WORK ITEM. How many lines in these entries contain the string "Outfits"? Reply with the number alone.

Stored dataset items
══════════

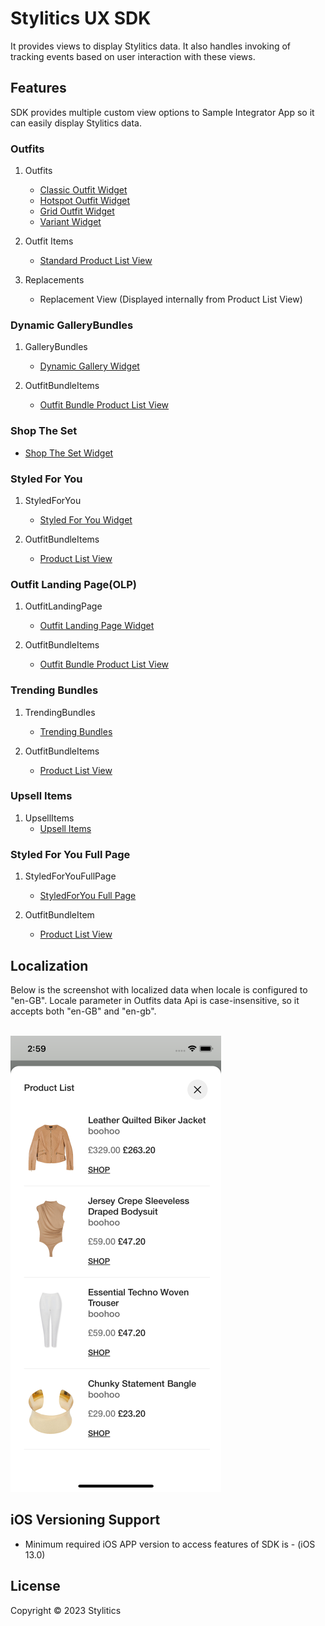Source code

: # Stylitics UX SDK

It provides views to display Stylitics data. It also handles invoking of tracking events based on user interaction with these views.

## Features

SDK provides multiple custom view options to Sample Integrator App so it can easily display Stylitics data.

### Outfits

1. Outfits
    * [Classic Outfit Widget](CLASSIC_WIDGET_README.md)
    * [Hotspot Outfit Widget](HOTSPOT_WIDGET_README.md)
    * [Grid Outfit Widget](GRID_WIDGET_README.md)
    * [Variant Widget](VARIANT_WIDGET_README.md)

2. Outfit Items
    * [Standard Product List View](STANDARD_PRODUCTLIST_README.md)

3. Replacements
    * Replacement View (Displayed internally from Product List View)
    
### Dynamic GalleryBundles

1. GalleryBundles
   * [Dynamic Gallery Widget](DYNAMIC_GALLERY_WIDGET_README.md)

2. OutfitBundleItems
   * [Outfit Bundle Product List View](OUTFIT_BUNDLE_PRODUCTLIST_README.md)

### Shop The Set
   * [Shop The Set Widget](SHOP_THE_SET_WIDGET_README.md) 
   
### Styled For You

1. StyledForYou
   * [Styled For You Widget](STYLED_FOR_YOU_WIDGET_README.md)

2. OutfitBundleItems
   * [Product List View](OUTFIT_BUNDLE_PRODUCTLIST_README.md)

### Outfit Landing Page(OLP)
1. OutfitLandingPage
   * [Outfit Landing Page Widget](OUTFIT_LANDING_PAGE_WIDGET_README.md)

2. OutfitBundleItems
   * [Outfit Bundle Product List View](OUTFIT_BUNDLE_PRODUCTLIST_README.md)

### Trending Bundles 

1. TrendingBundles
   * [Trending Bundles](TRENDING_BUNDLES_WIDGET_README.md)

2. OutfitBundleItems
   * [Product List View](OUTFIT_BUNDLE_PRODUCTLIST_README.md)

### Upsell Items

1. UpsellItems
   * [Upsell Items](UPSELL_ITEMS_WIDGET_README.md)

### Styled For You Full Page

1. StyledForYouFullPage 
   * [StyledForYou Full Page](STYLED_FOR_YOU_FULL_PAGE_WIDGET_README.md)

2. OutfitBundleItem
   * [Product List View](OUTFIT_BUNDLE_PRODUCTLIST_README.md)

## Localization

Below is the screenshot with localized data when locale is configured to "en-GB". Locale parameter in Outfits data Api is case-insensitive, so it accepts both "en-GB" and "en-gb".

</br>![Image1](Screenshots/ProductList_with_localization.png)

## iOS Versioning Support

- Minimum required iOS APP version to access features of SDK is - (iOS 13.0)

## License

Copyright © 2023 Stylitics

══════════

ANSWER FOR THIS EXERCISE. 3